Source texts of formatted documents

________

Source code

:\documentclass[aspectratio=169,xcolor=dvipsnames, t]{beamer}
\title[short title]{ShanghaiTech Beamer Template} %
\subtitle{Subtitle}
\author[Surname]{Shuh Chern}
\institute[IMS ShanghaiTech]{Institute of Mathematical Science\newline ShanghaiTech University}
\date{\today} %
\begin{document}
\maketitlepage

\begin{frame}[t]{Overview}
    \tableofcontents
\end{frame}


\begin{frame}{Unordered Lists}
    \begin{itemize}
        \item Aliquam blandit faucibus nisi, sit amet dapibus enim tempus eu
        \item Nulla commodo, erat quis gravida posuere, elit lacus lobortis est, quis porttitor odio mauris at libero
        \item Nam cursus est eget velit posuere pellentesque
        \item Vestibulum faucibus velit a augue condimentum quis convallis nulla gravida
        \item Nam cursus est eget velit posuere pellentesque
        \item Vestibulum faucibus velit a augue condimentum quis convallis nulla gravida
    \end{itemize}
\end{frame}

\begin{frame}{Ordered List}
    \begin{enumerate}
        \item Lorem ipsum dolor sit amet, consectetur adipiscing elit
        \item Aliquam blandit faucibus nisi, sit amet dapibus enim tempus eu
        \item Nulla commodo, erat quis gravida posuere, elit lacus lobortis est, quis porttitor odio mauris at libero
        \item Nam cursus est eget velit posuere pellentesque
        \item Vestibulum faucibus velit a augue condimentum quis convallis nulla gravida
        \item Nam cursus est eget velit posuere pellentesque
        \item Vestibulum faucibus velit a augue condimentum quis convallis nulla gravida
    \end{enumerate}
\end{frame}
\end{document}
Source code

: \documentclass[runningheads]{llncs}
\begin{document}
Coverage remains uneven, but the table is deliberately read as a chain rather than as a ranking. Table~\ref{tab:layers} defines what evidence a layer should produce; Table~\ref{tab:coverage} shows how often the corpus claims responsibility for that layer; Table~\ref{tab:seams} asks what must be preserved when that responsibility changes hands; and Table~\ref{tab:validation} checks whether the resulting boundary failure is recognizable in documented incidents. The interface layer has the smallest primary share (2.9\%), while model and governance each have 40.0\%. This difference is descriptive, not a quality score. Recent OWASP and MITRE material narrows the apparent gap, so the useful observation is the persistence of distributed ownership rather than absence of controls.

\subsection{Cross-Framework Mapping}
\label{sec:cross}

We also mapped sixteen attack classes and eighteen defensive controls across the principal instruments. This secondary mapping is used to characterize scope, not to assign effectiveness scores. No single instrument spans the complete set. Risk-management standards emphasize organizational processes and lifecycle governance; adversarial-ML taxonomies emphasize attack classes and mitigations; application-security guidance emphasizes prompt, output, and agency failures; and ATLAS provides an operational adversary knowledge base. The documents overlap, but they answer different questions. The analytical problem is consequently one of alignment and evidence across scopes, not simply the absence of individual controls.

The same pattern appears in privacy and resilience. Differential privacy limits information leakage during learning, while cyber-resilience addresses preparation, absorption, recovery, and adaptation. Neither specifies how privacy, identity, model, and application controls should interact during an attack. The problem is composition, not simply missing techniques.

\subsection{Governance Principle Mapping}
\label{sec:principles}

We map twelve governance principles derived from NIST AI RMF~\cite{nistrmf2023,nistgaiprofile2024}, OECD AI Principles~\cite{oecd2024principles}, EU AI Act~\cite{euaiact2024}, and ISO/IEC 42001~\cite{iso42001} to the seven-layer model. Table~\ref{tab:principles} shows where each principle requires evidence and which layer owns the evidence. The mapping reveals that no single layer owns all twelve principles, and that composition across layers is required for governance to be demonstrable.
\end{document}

________

Description of the task
Return all of the above records exactly, leaving no line out.

Answer to the problem
Source code

:\documentclass[aspectratio=169,xcolor=dvipsnames, t]{beamer}
\title[short title]{ShanghaiTech Beamer Template} %
\subtitle{Subtitle}
\author[Surname]{Shuh Chern}
\institute[IMS ShanghaiTech]{Institute of Mathematical Science\newline ShanghaiTech University}
\date{\today} %
\begin{document}
\maketitlepage

\begin{frame}[t]{Overview}
    \tableofcontents
\end{frame}


\begin{frame}{Unordered Lists}
    \begin{itemize}
        \item Aliquam blandit faucibus nisi, sit amet dapibus enim tempus eu
        \item Nulla commodo, erat quis gravida posuere, elit lacus lobortis est, quis porttitor odio mauris at libero
        \item Nam cursus est eget velit posuere pellentesque
        \item Vestibulum faucibus velit a augue condimentum quis convallis nulla gravida
        \item Nam cursus est eget velit posuere pellentesque
        \item Vestibulum faucibus velit a augue condimentum quis convallis nulla gravida
    \end{itemize}
\end{frame}

\begin{frame}{Ordered List}
    \begin{enumerate}
        \item Lorem ipsum dolor sit amet, consectetur adipiscing elit
        \item Aliquam blandit faucibus nisi, sit amet dapibus enim tempus eu
        \item Nulla commodo, erat quis gravida posuere, elit lacus lobortis est, quis porttitor odio mauris at libero
        \item Nam cursus est eget velit posuere pellentesque
        \item Vestibulum faucibus velit a augue condimentum quis convallis nulla gravida
        \item Nam cursus est eget velit posuere pellentesque
        \item Vestibulum faucibus velit a augue condimentum quis convallis nulla gravida
    \end{enumerate}
\end{frame}
\end{document}
Source code

: \documentclass[runningheads]{llncs}
\begin{document}
Coverage remains uneven, but the table is deliberately read as a chain rather than as a ranking. Table~\ref{tab:layers} defines what evidence a layer should produce; Table~\ref{tab:coverage} shows how often the corpus claims responsibility for that layer; Table~\ref{tab:seams} asks what must be preserved when that responsibility changes hands; and Table~\ref{tab:validation} checks whether the resulting boundary failure is recognizable in documented incidents. The interface layer has the smallest primary share (2.9\%), while model and governance each have 40.0\%. This difference is descriptive, not a quality score. Recent OWASP and MITRE material narrows the apparent gap, so the useful observation is the persistence of distributed ownership rather than absence of controls.

\subsection{Cross-Framework Mapping}
\label{sec:cross}

We also mapped sixteen attack classes and eighteen defensive controls across the principal instruments. This secondary mapping is used to characterize scope, not to assign effectiveness scores. No single instrument spans the complete set. Risk-management standards emphasize organizational processes and lifecycle governance; adversarial-ML taxonomies emphasize attack classes and mitigations; application-security guidance emphasizes prompt, output, and agency failures; and ATLAS provides an operational adversary knowledge base. The documents overlap, but they answer different questions. The analytical problem is consequently one of alignment and evidence across scopes, not simply the absence of individual controls.

The same pattern appears in privacy and resilience. Differential privacy limits information leakage during learning, while cyber-resilience addresses preparation, absorption, recovery, and adaptation. Neither specifies how privacy, identity, model, and application controls should interact during an attack. The problem is composition, not simply missing techniques.

\subsection{Governance Principle Mapping}
\label{sec:principles}

We map twelve governance principles derived from NIST AI RMF~\cite{nistrmf2023,nistgaiprofile2024}, OECD AI Principles~\cite{oecd2024principles}, EU AI Act~\cite{euaiact2024}, and ISO/IEC 42001~\cite{iso42001} to the seven-layer model. Table~\ref{tab:principles} shows where each principle requires evidence and which layer owns the evidence. The mapping reveals that no single layer owns all twelve principles, and that composition across layers is required for governance to be demonstrable.
\end{document}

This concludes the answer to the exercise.